Problem details ::
Write out precisely the lines beginning with the line that contains "Save a local" and ending with the last line of the entries, and no other lines.

Items listed in a dataset ::
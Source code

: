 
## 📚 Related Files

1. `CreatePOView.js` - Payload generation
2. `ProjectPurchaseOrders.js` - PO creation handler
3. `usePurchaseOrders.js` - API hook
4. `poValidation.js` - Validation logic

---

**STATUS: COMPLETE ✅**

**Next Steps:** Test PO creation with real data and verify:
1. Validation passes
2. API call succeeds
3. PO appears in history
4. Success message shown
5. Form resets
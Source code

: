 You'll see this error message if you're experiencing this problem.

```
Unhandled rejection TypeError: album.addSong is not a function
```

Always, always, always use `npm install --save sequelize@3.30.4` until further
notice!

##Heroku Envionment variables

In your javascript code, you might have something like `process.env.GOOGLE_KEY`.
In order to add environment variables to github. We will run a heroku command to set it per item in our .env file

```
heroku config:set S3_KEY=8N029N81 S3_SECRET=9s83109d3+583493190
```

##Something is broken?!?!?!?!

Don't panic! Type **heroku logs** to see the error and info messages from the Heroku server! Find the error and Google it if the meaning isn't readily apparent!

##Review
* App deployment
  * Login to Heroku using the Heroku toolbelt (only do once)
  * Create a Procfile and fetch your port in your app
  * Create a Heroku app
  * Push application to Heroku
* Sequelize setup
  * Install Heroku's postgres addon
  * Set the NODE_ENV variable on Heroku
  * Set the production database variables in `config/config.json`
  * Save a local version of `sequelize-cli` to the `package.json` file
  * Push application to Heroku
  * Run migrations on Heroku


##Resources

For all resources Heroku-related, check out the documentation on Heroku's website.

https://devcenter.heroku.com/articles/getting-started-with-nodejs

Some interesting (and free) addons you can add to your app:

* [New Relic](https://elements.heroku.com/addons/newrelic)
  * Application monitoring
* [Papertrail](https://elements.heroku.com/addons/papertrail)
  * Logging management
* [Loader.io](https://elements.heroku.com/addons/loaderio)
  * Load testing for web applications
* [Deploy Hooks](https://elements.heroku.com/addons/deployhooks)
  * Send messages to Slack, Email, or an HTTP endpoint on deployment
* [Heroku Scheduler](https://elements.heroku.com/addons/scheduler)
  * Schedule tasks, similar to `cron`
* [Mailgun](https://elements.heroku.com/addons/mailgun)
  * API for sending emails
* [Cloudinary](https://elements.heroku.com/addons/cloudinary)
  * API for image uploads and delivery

Reply ::
  * Save a local version of `sequelize-cli` to the `package.json` file
  * Push application to Heroku
  * Run migrations on Heroku


##Resources

For all resources Heroku-related, check out the documentation on Heroku's website.

https://devcenter.heroku.com/articles/getting-started-with-nodejs

Some interesting (and free) addons you can add to your app:

* [New Relic](https://elements.heroku.com/addons/newrelic)
  * Application monitoring
* [Papertrail](https://elements.heroku.com/addons/papertrail)
  * Logging management
* [Loader.io](https://elements.heroku.com/addons/loaderio)
  * Load testing for web applications
* [Deploy Hooks](https://elements.heroku.com/addons/deployhooks)
  * Send messages to Slack, Email, or an HTTP endpoint on deployment
* [Heroku Scheduler](https://elements.heroku.com/addons/scheduler)
  * Schedule tasks, similar to `cron`
* [Mailgun](https://elements.heroku.com/addons/mailgun)
  * API for sending emails
* [Cloudinary](https://elements.heroku.com/addons/cloudinary)
  * API for image uploads and delivery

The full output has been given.